The article reviews the evidence and extent of the excess cardiovascular risk in patients with rheumatoid arthritis (RA), systemic lupus erythematosus (SLE) and ankylosing spondylitis. RA entails nearly twice as high a standardized mortality ratio and is considered an equivalent of type 2 diabetes with regard to cardiovascular risk. The associated excess cardiovascular risk can only partly be explained by traditional risk factors, and the underlying inflammation is crucially involved in the pathogenesis.
Data obtained from patients with early RA suggest that serum triglycerides, a proxy of disease activity as markers of systemic inflammation, impaired function of apolipoprotein A-I and HDL particles, and mediating hypertension are determinants of the excess cardiovascular risk.

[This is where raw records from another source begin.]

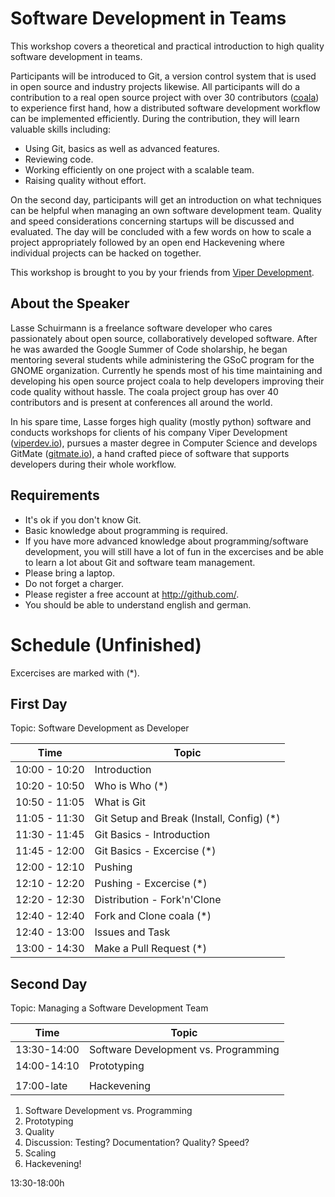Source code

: # Software Development in Teams

This workshop covers a theoretical and practical introduction to high quality
software development in teams.

Participants will be introduced to Git, a version control system that is used
in open source and industry projects likewise. All participants will do a
contribution to a real open source project with over 30 contributors
([coala](http://coala-analyzer.org/)) to experience first hand, how a
distributed software development workflow can be implemented efficiently. During
the contribution, they will learn valuable skills including:

- Using Git, basics as well as advanced features.
- Reviewing code.
- Working efficiently on one project with a scalable team.
- Raising quality without effort.

On the second day, participants will get an introduction on what techniques can
be helpful when managing an own software development team. Quality and speed
considerations concerning startups will be discussed and evaluated. The day will
be concluded with a few words on how to scale a project appropriately followed
by an open end Hackevening where individual projects can be hacked on together.

This workshop is brought to you by your friends from
[Viper Development](http://viperdev.io/).

## About the Speaker

Lasse Schuirmann is a freelance software developer who cares passionately about
open source, collaboratively developed software. After he was awarded the Google
Summer of Code sholarship, he began mentoring several students while
administering the GSoC program for the GNOME organization. Currently he spends
most of his time maintaining and developing his open source project coala to
help developers improving their code quality without hassle. The coala project
group has over 40 contributors and is present at conferences all around the
world.

In his spare time, Lasse forges high quality (mostly python) software and
conducts workshops for clients of his company Viper Development
([viperdev.io](http://viperdev.io/)), pursues a master degree in Computer
Science and develops GitMate ([gitmate.io](http://gitmate.io/)), a hand crafted
piece of software that supports developers during their whole workflow.

## Requirements

- It's ok if you don't know Git.
- Basic knowledge about programming is required.
- If you have more advanced knowledge about programming/software development,
  you will still have a lot of fun in the excercises and be able to learn a lot
  about Git and software team management.
- Please bring a laptop.
- Do not forget a charger.
- Please register a free account at <http://github.com/>.
- You should be able to understand english and german.

# Schedule (Unfinished)

Excercises are marked with (*).

## First Day

Topic: Software Development as Developer

Time         |Topic
-------------|------------------------------------------
10:00 - 10:20|Introduction
10:20 - 10:50|Who is Who (*)
10:50 - 11:05|What is Git
11:05 - 11:30|Git Setup and Break (Install, Config) (*)
11:30 - 11:45|Git Basics - Introduction
11:45 - 12:00|Git Basics - Excercise (*)
12:00 - 12:10|Pushing
12:10 - 12:20|Pushing - Excercise (*)
12:20 - 12:30|Distribution - Fork'n'Clone
12:40 - 12:40|Fork and Clone coala (*)
12:40 - 13:00|Issues and Task
13:00 - 14:30|Make a Pull Request (*)

## Second Day

Topic: Managing a Software Development Team

Time       |Topic
-----------|-------------------------------------------
13:30-14:00|Software Development vs. Programming
14:00-14:10|Prototyping
           |
17:00-late |Hackevening

1. Software Development vs. Programming
2. Prototyping
3. Quality
4. Discussion: Testing? Documentation? Quality? Speed?
5. Scaling
6. Hackevening!

13:30-18:00h
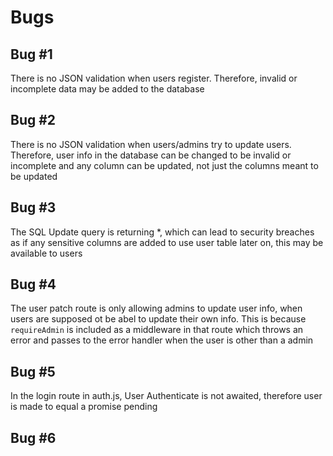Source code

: # Bugs

## Bug #1

There is no JSON validation when users register. Therefore, invalid or incomplete data may be added to the database

## Bug #2

There is no JSON validation when users/admins try to update users. Therefore, user info in the database can be changed to be invalid or incomplete and any column can be updated, not just the columns meant to be updated

## Bug #3

The SQL Update query is returning *, which can lead to security breaches as if any sensitive columns are added to use user table later on, this may be available to users

## Bug #4

The user patch route is only allowing admins to update user info, when users are supposed ot be abel to update their own info. This is because `requireAdmin`  is included as a middleware in that route which throws an error and passes to the error handler when the user is other than a admin

## Bug #5

In the login route in auth.js, User Authenticate is not awaited, therefore user is made to equal a promise pending

## Bug #6

















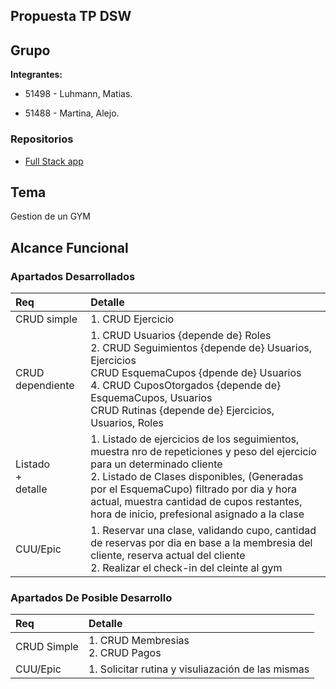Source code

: Propuesta TP DSW
-
Grupo
-
__Integrantes:__


- 51498 - Luhmann, Matias.

- 51488 - Martina, Alejo.

### Repositorios
* [Full Stack app](https://github.com/Lumansito/app-web)

Tema
-
Gestion de un GYM

## Alcance Funcional 

### Apartados Desarrollados

|Req|Detalle|
|:-|:-|
|CRUD simple|1. CRUD Ejercicio|
|CRUD dependiente|1. CRUD Usuarios {depende de} Roles <br>2. CRUD Seguimientos {depende de}  Usuarios, Ejercicios <br> CRUD EsquemaCupos {dpende de} Usuarios  <br> 4. CRUD CuposOtorgados {depende de} EsquemaCupos, Usuarios <br> CRUD Rutinas {depende de} Ejercicios, Usuarios, Roles |
|Listado<br>+<br>detalle| 1. Listado de ejercicios de los seguimientos, muestra nro de repeticiones y peso del ejercicio para un determinado cliente<br> 2. Listado de Clases disponibles, (Generadas por el EsquemaCupo) filtrado por dia y hora actual, muestra cantidad de cupos restantes, hora de inicio, prefesional asignado a la clase|
|CUU/Epic|1. Reservar una clase, validando cupo, cantidad de reservas por dia en base a la membresia del cliente, reserva actual del cliente<br>2. Realizar el check-in del cleinte al gym|



### Apartados De Posible Desarrollo

|Req|Detalle|
|:-|:-|
|CRUD Simple |1. CRUD Membresias <br>2. CRUD Pagos|
|CUU/Epic|1. Solicitar rutina y visuliazación de las mismas|

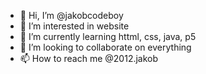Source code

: - 👋 Hi, I’m @jakobcodeboy
- 👀 I’m interested in website
- 🌱 I’m currently learning httml, css, java, p5
- 💞️ I’m looking to collaborate on everything
- 📫 How to reach me @2012.jakob

<!---
jakobcodeboy/jakobcodeboy is a ✨ special ✨ repository because its `README.md` (this file) appears on your GitHub profile.
You can click the Preview link to take a look at your changes.
--->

These changes seem to be preceded by a lowering of total cholesterol and are followed in the course of the disease by immune processes typically illustrated by positivity of rheumatoid factor. Evidence is available to postulate the notion that reduced plasma lipoprotein- associated phospholipaseA2 mass or activity, mediated by diminished hydrolysis of VLDL triglycerides and of Lp(a) phospholipids, may induce reduction or altered composition of HDL particles and apoA-I dysfunction which, along with elevated plasma triglycerides, initiate and contribute to chronic inflammation.
Lifestyle modification, traditional non-steroidal anti-inflammatory drugs and cyclo-oxygenase-2 inhibitors, low-dose corticosteroids, statins, tumor-necrosis-α inhibitors and, particularly, the immunosuppressive methotrexate, all have potential beneficial effects in eliciting a reduction in disease activity and cardiovascular risk. Adherence to the recent EULAR recommendations is a key in the prevention and management of cardiovascular risk among patients with rheumatic diseases.